18:元婚約者は鼻が良い
「もういいです、衣装係は別の人間に頼みますから」
私は、メイドたちを部屋から追い出そうとして扉を開く。
すると、扉を開けた先にニコニコと微笑みながら立っている従兄がいた。
「お、お兄様……?」
「ブリトニー、君にお客様が来ているのだけれど……お取り込み中だったかな?」
メイドの顔色がさらに悪化している。
絶対に聞かれていた……! リュゼの威を借る子豚の発言も聞かれていたに違いない。最悪だ!
「い、いいえ、特には」
「ふぅん? このドレスの趣味は、僕もどうかと思うなあ。君たちはセンスがないみたいだし、彼女の衣装係は他の人間を雇うことにするよ。今まで、ありがとう?」
リュゼは天使の笑みを浮かべながら、恐ろしい決断を下す。
(これは……遠回しな退職勧告?)
メイドに混じって、私もブルブル震えた。
「君たちは、祖母の持っていた装飾品をいくつかくすねて売っていたみたいだね。元々、暇を出そうかと思っていたんだ」
なんと、メイドたちは祖母の遺品を泥棒していたらしい。
「売った先から足がついたんだよ。他にも数人のメイドが関わっていたみたいだから、彼女達も解雇する。お祖父様も異存はないそうだ」
爽やかに言いたいことを言い切った従兄は、私の手を取って部屋を出た。
「あ、あの、お兄様……」
「彼女達の行動は目に余るね」
「ですが、代わりの使用人は簡単に集まるでしょうか?」
「大丈夫だよ。すでに面接も終えてある」
リュゼを引き合いに出すような話を聞かれたものの、私にはお咎めなしのようだ……よかった。

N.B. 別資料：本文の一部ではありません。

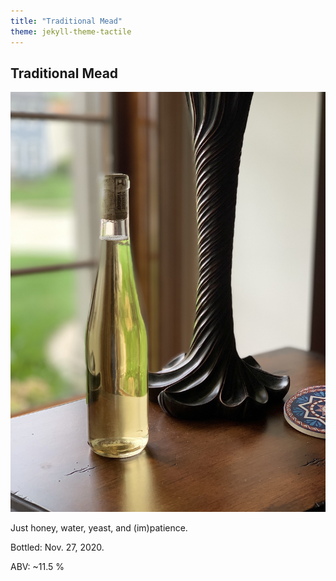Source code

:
 ```yaml
---
title: "Traditional Mead"
theme: jekyll-theme-tactile
---
```


## Traditional Mead

![The Mead](/assets/2021-08-17-Classic-Mead.jpg)

Just honey, water, yeast, and (im)patience.

Bottled: Nov. 27, 2020.

ABV: ~11.5 %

連れて行かれた客室には、不機嫌な表情のオレンジ頭がいた。隣の領主の息子で、元婚約者のリカルドだ。
「お待たせいたしました。ええと、本日は何のご用でしょうか? リカルド様」
「ああ。今日は、お前に言いたいことがあって来た。お前との取引はこれで終わりだ。うちはハークス伯爵家に多額の慰謝料を支払い、その他の援助なども行ってきた。お前の趣味に手を貸し、この領地の農業にも貢献した……これ以上の援助は過剰だと思うのだが?」
「……ご、ごもっとも」
とはいえ、リカルドに助けてもらいたいことは、まだまだある。関係は切りたくない。
でも、「ここで、取引を一度打ち切りたい」と言うリカルドの気持ちもわかる。
「では、今後は物々交換をするというのはどうでしょう?」
私は、恐る恐る話を切り出した。
「具体的に、何との交換だ? そもそも、お前は領地規模で物々交換できるような物を持っているのか?」
「ええと、あはは……」
あるにはある。けれど、リカルドがそれを欲してくれるかわからない。
悩んでいると、唐突に元婚約者が口を開いた。
「今日のお前は臭くないな。花のようないい匂いがする」
「……温泉でしっかり体を洗った後だからかと」
なんだか上から目線だが、評価されたのは嬉しい。
それに、温泉の話題が出たので、この後の話を繋げやすい。
「あの、私の悪臭を取り去った画期的な発明品があるのですが。それを差し上げますので、今後も何かあれば協力していただけませんか?」
「内容によるが、その発明品には興味があるな」
「石鹸というものなのですが……」
「それは、今、王都でとても流行っているものではないのか?」
「えっ……?」
石鹸が王都で流行しているなんて初耳だ。
いつの間にか、素人作品が一人歩きして大変なことになっている。
困惑する私に構うことなく、リカルドはこちらを見て口を開く。
「そういえば……お前、少し痩せたか? 前に会った時よりも、少し顔が小さくなっているが」
「……そ、そうですか? 体重は少ししか落ちていないのですが」
「なにかやっていたのか?」
「ダイエットをしています。食事を変えたり、運動したり……」
リカルドは、「そうか」と呟いただけで、とくに何かを言ってくる様子はない。
(一体なんだ?)
彼はそこで話を打ち切り、「リュゼと話がある」と言って部屋を去って行った。
この後、二人で遠乗りに出かけるようだ。
……うん、やっぱり私も乗馬ができるようになりたいな。
後で体重を測ると、約七十キロになっていた。
ここにきて、ようやくダイエットの効果が本格的に現れ始めたようだ。
(まだ、白豚の域を出ないけれど)
元の体重から約十キロ減らすことができた。
(あと三十キロ、頑張らなきゃ!)
私は気合いを入れ直し、再びダイエットに励むのだった。